## TASK STATEMENT
Return exactly the lines of the records below, starting at the line that contains "of transactional notifications." and ending at the line that contains "tricky JavaScript examples", with both of those lines kept.

(Entries taken from a collection)

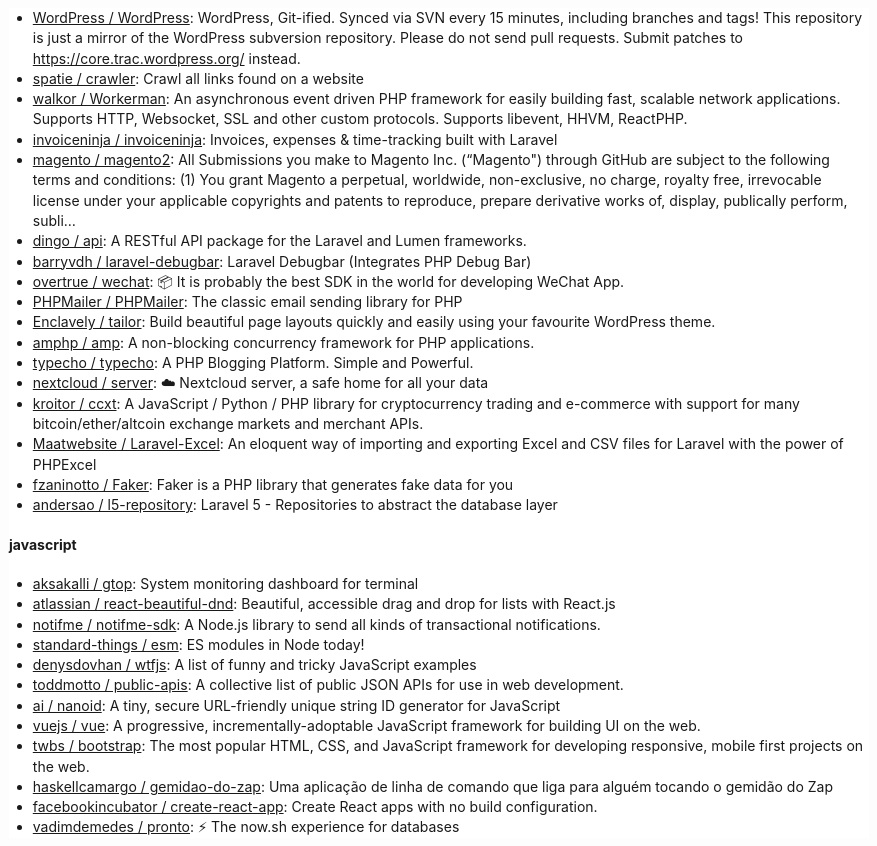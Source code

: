 * [WordPress / WordPress](https://github.com/WordPress/WordPress): WordPress, Git-ified. Synced via SVN every 15 minutes, including branches and tags! This repository is just a mirror of the WordPress subversion repository. Please do not send pull requests. Submit patches to https://core.trac.wordpress.org/ instead.
* [spatie / crawler](https://github.com/spatie/crawler): Crawl all links found on a website
* [walkor / Workerman](https://github.com/walkor/Workerman): An asynchronous event driven PHP framework for easily building fast, scalable network applications. Supports HTTP, Websocket, SSL and other custom protocols. Supports libevent, HHVM, ReactPHP.
* [invoiceninja / invoiceninja](https://github.com/invoiceninja/invoiceninja): Invoices, expenses & time-tracking built with Laravel
* [magento / magento2](https://github.com/magento/magento2): All Submissions you make to Magento Inc. (“Magento") through GitHub are subject to the following terms and conditions: (1) You grant Magento a perpetual, worldwide, non-exclusive, no charge, royalty free, irrevocable license under your applicable copyrights and patents to reproduce, prepare derivative works of, display, publically perform, subli…
* [dingo / api](https://github.com/dingo/api): A RESTful API package for the Laravel and Lumen frameworks.
* [barryvdh / laravel-debugbar](https://github.com/barryvdh/laravel-debugbar): Laravel Debugbar (Integrates PHP Debug Bar)
* [overtrue / wechat](https://github.com/overtrue/wechat): 📦 It is probably the best SDK in the world for developing WeChat App.
* [PHPMailer / PHPMailer](https://github.com/PHPMailer/PHPMailer): The classic email sending library for PHP
* [Enclavely / tailor](https://github.com/Enclavely/tailor): Build beautiful page layouts quickly and easily using your favourite WordPress theme.
* [amphp / amp](https://github.com/amphp/amp): A non-blocking concurrency framework for PHP applications.
* [typecho / typecho](https://github.com/typecho/typecho): A PHP Blogging Platform. Simple and Powerful.
* [nextcloud / server](https://github.com/nextcloud/server): ☁️ Nextcloud server, a safe home for all your data
* [kroitor / ccxt](https://github.com/kroitor/ccxt): A JavaScript / Python / PHP library for cryptocurrency trading and e-commerce with support for many bitcoin/ether/altcoin exchange markets and merchant APIs.
* [Maatwebsite / Laravel-Excel](https://github.com/Maatwebsite/Laravel-Excel): An eloquent way of importing and exporting Excel and CSV files for Laravel with the power of PHPExcel
* [fzaninotto / Faker](https://github.com/fzaninotto/Faker): Faker is a PHP library that generates fake data for you
* [andersao / l5-repository](https://github.com/andersao/l5-repository): Laravel 5 - Repositories to abstract the database layer

#### javascript
* [aksakalli / gtop](https://github.com/aksakalli/gtop): System monitoring dashboard for terminal
* [atlassian / react-beautiful-dnd](https://github.com/atlassian/react-beautiful-dnd): Beautiful, accessible drag and drop for lists with React.js
* [notifme / notifme-sdk](https://github.com/notifme/notifme-sdk): A Node.js library to send all kinds of transactional notifications.
* [standard-things / esm](https://github.com/standard-things/esm): ES modules in Node today!
* [denysdovhan / wtfjs](https://github.com/denysdovhan/wtfjs): A list of funny and tricky JavaScript examples
* [toddmotto / public-apis](https://github.com/toddmotto/public-apis): A collective list of public JSON APIs for use in web development.
* [ai / nanoid](https://github.com/ai/nanoid): A tiny, secure URL-friendly unique string ID generator for JavaScript
* [vuejs / vue](https://github.com/vuejs/vue): A progressive, incrementally-adoptable JavaScript framework for building UI on the web.
* [twbs / bootstrap](https://github.com/twbs/bootstrap): The most popular HTML, CSS, and JavaScript framework for developing responsive, mobile first projects on the web.
* [haskellcamargo / gemidao-do-zap](https://github.com/haskellcamargo/gemidao-do-zap): Uma aplicação de linha de comando que liga para alguém tocando o gemidão do Zap
* [facebookincubator / create-react-app](https://github.com/facebookincubator/create-react-app): Create React apps with no build configuration.
* [vadimdemedes / pronto](https://github.com/vadimdemedes/pronto): ⚡ The now.sh experience for databases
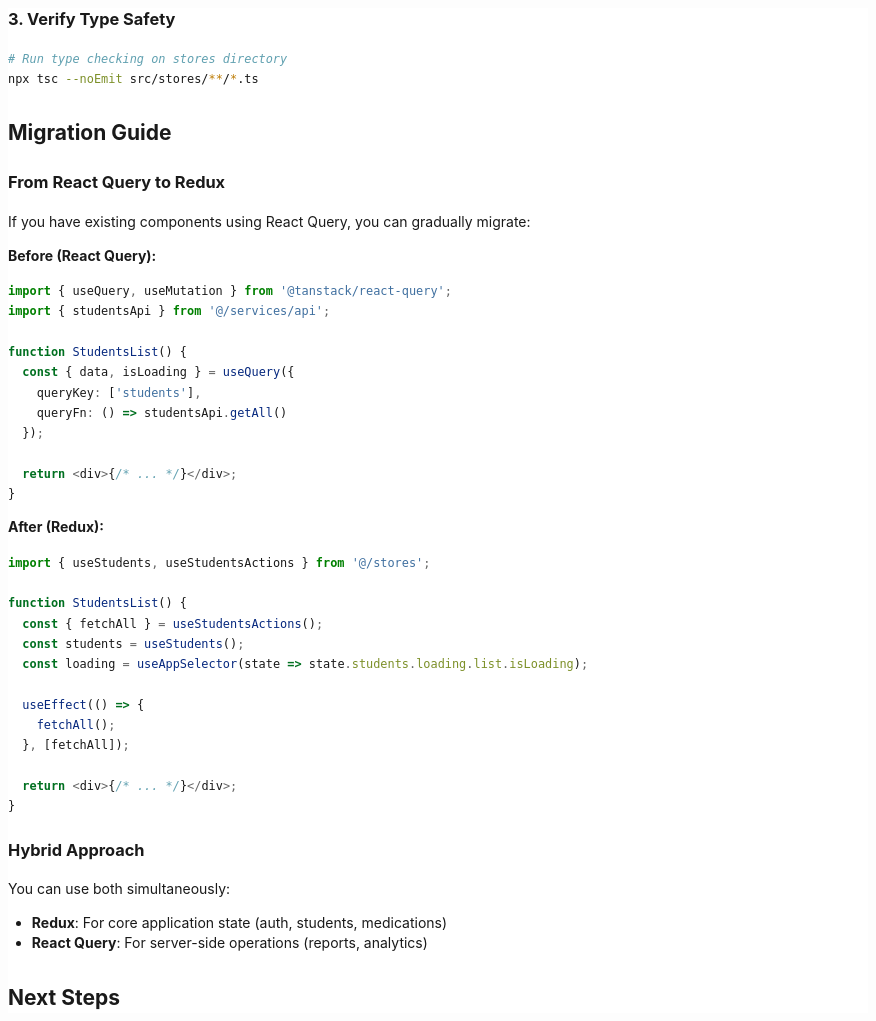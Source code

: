 ### 3. Verify Type Safety

```bash
# Run type checking on stores directory
npx tsc --noEmit src/stores/**/*.ts
```

## Migration Guide

### From React Query to Redux

If you have existing components using React Query, you can gradually migrate:

**Before (React Query):**
```typescript
import { useQuery, useMutation } from '@tanstack/react-query';
import { studentsApi } from '@/services/api';

function StudentsList() {
  const { data, isLoading } = useQuery({
    queryKey: ['students'],
    queryFn: () => studentsApi.getAll()
  });

  return <div>{/* ... */}</div>;
}
```

**After (Redux):**
```typescript
import { useStudents, useStudentsActions } from '@/stores';

function StudentsList() {
  const { fetchAll } = useStudentsActions();
  const students = useStudents();
  const loading = useAppSelector(state => state.students.loading.list.isLoading);

  useEffect(() => {
    fetchAll();
  }, [fetchAll]);

  return <div>{/* ... */}</div>;
}
```

### Hybrid Approach

You can use both simultaneously:
- **Redux**: For core application state (auth, students, medications)
- **React Query**: For server-side operations (reports, analytics)

## Next Steps
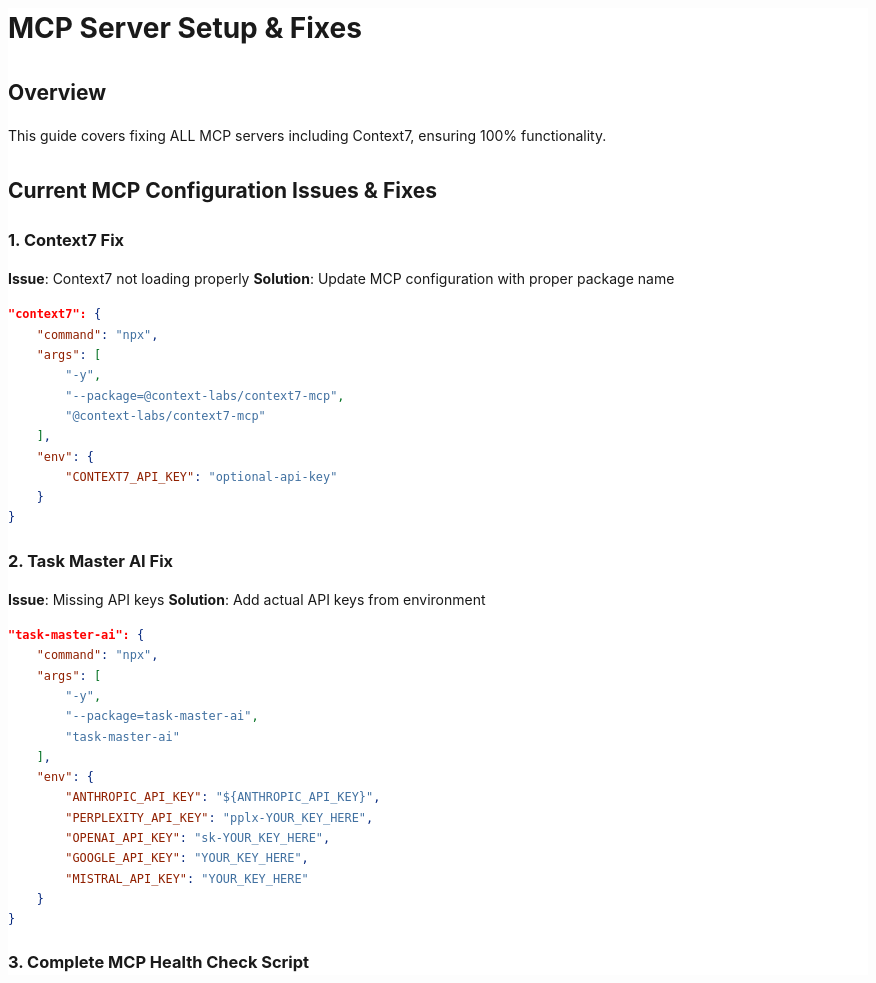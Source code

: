 # MCP Server Setup & Fixes

## Overview
This guide covers fixing ALL MCP servers including Context7, ensuring 100% functionality.

## Current MCP Configuration Issues & Fixes

### 1. Context7 Fix

**Issue**: Context7 not loading properly
**Solution**: Update MCP configuration with proper package name

```json
"context7": {
    "command": "npx",
    "args": [
        "-y",
        "--package=@context-labs/context7-mcp",
        "@context-labs/context7-mcp"
    ],
    "env": {
        "CONTEXT7_API_KEY": "optional-api-key"
    }
}
```

### 2. Task Master AI Fix

**Issue**: Missing API keys
**Solution**: Add actual API keys from environment

```json
"task-master-ai": {
    "command": "npx",
    "args": [
        "-y",
        "--package=task-master-ai",
        "task-master-ai"
    ],
    "env": {
        "ANTHROPIC_API_KEY": "${ANTHROPIC_API_KEY}",
        "PERPLEXITY_API_KEY": "pplx-YOUR_KEY_HERE",
        "OPENAI_API_KEY": "sk-YOUR_KEY_HERE",
        "GOOGLE_API_KEY": "YOUR_KEY_HERE",
        "MISTRAL_API_KEY": "YOUR_KEY_HERE"
    }
}
```

### 3. Complete MCP Health Check Script
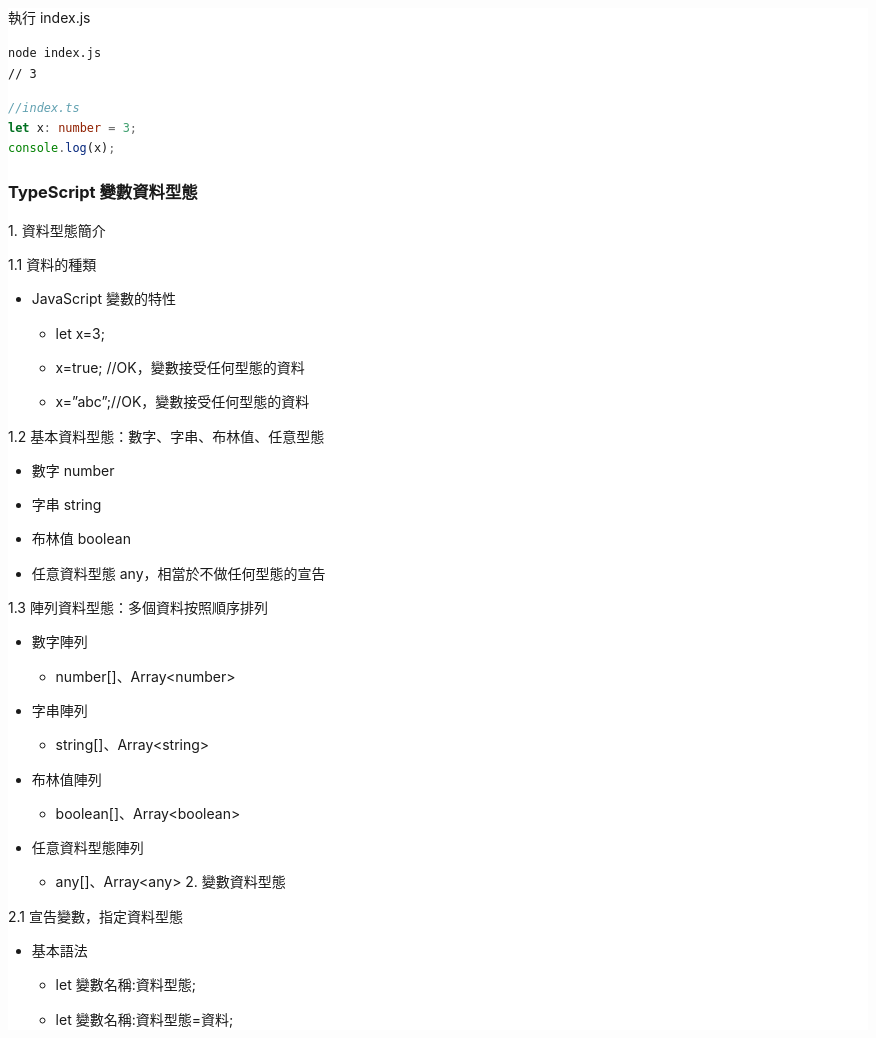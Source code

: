 執行 index.js

```bash
node index.js
// 3
```

```ts
//index.ts
let x: number = 3;
console.log(x);
```

### **TypeScript 變數資料型態**

1\. 資料型態簡介

1\.1 資料的種類

- JavaScript 變數的特性

  - let x=3;

  - x=true; //OK，變數接受任何型態的資料

  - x=”abc”;//OK，變數接受任何型態的資料

1\.2 基本資料型態：數字、字串、布林值、任意型態

- 數字 number

- 字串 string

- 布林值 boolean

- 任意資料型態 any，相當於不做任何型態的宣告

1\.3 陣列資料型態：多個資料按照順序排列

- 數字陣列

  - number[]、Array&lt;number&gt;

- 字串陣列

  - string[]、Array&lt;string&gt;

- 布林值陣列

  - boolean[]、Array&lt;boolean&gt;

- 任意資料型態陣列

  - any[]、Array&lt;any&gt;
    2\. 變數資料型態

2\.1 宣告變數，指定資料型態

- 基本語法

  - let 變數名稱:資料型態;

  - let 變數名稱:資料型態=資料;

## ANSWER FOR THIS EXERCISE
* [notifme / notifme-sdk](https://github.com/notifme/notifme-sdk): A Node.js library to send all kinds of transactional notifications.
* [standard-things / esm](https://github.com/standard-things/esm): ES modules in Node today!
* [denysdovhan / wtfjs](https://github.com/denysdovhan/wtfjs): A list of funny and tricky JavaScript examples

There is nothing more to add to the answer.